--- Data to process Enclosed Below ---
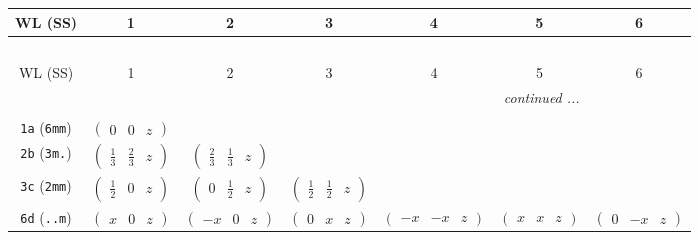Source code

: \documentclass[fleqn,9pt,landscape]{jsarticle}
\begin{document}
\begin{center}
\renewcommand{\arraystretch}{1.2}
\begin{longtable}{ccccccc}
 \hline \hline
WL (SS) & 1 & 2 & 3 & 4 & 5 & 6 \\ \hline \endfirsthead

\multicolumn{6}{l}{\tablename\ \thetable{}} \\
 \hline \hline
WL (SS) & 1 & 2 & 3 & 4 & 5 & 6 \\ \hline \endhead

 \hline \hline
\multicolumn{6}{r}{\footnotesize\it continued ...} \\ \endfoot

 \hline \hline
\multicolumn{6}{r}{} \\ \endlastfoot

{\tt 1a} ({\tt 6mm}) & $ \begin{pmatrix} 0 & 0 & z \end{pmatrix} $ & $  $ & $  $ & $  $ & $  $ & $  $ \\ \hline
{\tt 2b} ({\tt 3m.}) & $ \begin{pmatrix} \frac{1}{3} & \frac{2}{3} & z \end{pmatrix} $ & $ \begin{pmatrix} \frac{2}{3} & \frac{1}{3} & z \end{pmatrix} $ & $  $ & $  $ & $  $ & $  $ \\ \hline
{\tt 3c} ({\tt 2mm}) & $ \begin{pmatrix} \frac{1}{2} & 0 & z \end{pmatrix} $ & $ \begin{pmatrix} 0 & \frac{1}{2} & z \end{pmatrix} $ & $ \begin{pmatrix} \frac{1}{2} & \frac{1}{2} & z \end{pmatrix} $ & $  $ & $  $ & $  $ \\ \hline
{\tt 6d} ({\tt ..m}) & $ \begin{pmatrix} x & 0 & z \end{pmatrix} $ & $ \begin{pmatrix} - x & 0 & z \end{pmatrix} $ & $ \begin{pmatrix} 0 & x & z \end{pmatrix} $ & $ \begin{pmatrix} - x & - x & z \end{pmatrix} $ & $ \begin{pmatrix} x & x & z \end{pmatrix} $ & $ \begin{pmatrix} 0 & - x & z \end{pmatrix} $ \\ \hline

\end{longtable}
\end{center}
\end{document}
--- End of Enclosed Data to process ---
--- Data to process Enclosed Below ---
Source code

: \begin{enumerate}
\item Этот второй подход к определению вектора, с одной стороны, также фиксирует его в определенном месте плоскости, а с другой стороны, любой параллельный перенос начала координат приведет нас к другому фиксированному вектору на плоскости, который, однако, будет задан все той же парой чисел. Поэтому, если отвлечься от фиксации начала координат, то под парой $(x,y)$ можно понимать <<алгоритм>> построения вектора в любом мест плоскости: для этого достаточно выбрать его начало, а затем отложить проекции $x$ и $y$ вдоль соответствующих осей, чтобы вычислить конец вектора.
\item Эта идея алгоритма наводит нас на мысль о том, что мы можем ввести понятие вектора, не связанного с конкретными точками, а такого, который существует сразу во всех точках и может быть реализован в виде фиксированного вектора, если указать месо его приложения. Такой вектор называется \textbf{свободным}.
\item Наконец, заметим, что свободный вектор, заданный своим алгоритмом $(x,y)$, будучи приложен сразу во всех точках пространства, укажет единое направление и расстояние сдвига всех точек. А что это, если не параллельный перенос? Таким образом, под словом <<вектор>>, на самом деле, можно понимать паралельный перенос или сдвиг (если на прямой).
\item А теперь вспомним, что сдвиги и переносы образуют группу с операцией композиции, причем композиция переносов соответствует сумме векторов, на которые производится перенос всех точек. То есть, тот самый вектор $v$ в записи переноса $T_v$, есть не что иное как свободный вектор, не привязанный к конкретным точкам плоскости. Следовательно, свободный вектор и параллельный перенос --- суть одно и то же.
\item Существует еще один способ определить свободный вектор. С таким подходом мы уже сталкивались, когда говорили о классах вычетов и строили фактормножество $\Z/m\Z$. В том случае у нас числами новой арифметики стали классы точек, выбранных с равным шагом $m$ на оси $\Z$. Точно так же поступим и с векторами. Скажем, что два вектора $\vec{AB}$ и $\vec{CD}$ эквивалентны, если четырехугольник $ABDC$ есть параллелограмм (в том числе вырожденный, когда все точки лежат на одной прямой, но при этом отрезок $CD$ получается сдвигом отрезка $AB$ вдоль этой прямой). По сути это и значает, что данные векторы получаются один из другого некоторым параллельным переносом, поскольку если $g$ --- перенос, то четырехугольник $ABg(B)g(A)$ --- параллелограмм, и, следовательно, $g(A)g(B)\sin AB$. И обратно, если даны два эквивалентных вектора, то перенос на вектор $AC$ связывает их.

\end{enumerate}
--- End of Enclosed Data to process ---
● **Problem requirements**
Your task is to copy each line of the entries that includes the word "одной".

● **Result**
\item Этот второй подход к определению вектора, с одной стороны, также фиксирует его в определенном месте плоскости, а с другой стороны, любой параллельный перенос начала координат приведет нас к другому фиксированному вектору на плоскости, который, однако, будет задан все той же парой чисел. Поэтому, если отвлечься от фиксации начала координат, то под парой $(x,y)$ можно понимать <<алгоритм>> построения вектора в любом мест плоскости: для этого достаточно выбрать его начало, а затем отложить проекции $x$ и $y$ вдоль соответствующих осей, чтобы вычислить конец вектора.
\item Существует еще один способ определить свободный вектор. С таким подходом мы уже сталкивались, когда говорили о классах вычетов и строили фактормножество $\Z/m\Z$. В том случае у нас числами новой арифметики стали классы точек, выбранных с равным шагом $m$ на оси $\Z$. Точно так же поступим и с векторами. Скажем, что два вектора $\vec{AB}$ и $\vec{CD}$ эквивалентны, если четырехугольник $ABDC$ есть параллелограмм (в том числе вырожденный, когда все точки лежат на одной прямой, но при этом отрезок $CD$ получается сдвигом отрезка $AB$ вдоль этой прямой). По сути это и значает, что данные векторы получаются один из другого некоторым параллельным переносом, поскольку если $g$ --- перенос, то четырехугольник $ABg(B)g(A)$ --- параллелограмм, и, следовательно, $g(A)g(B)\sin AB$. И обратно, если даны два эквивалентных вектора, то перенос на вектор $AC$ связывает их.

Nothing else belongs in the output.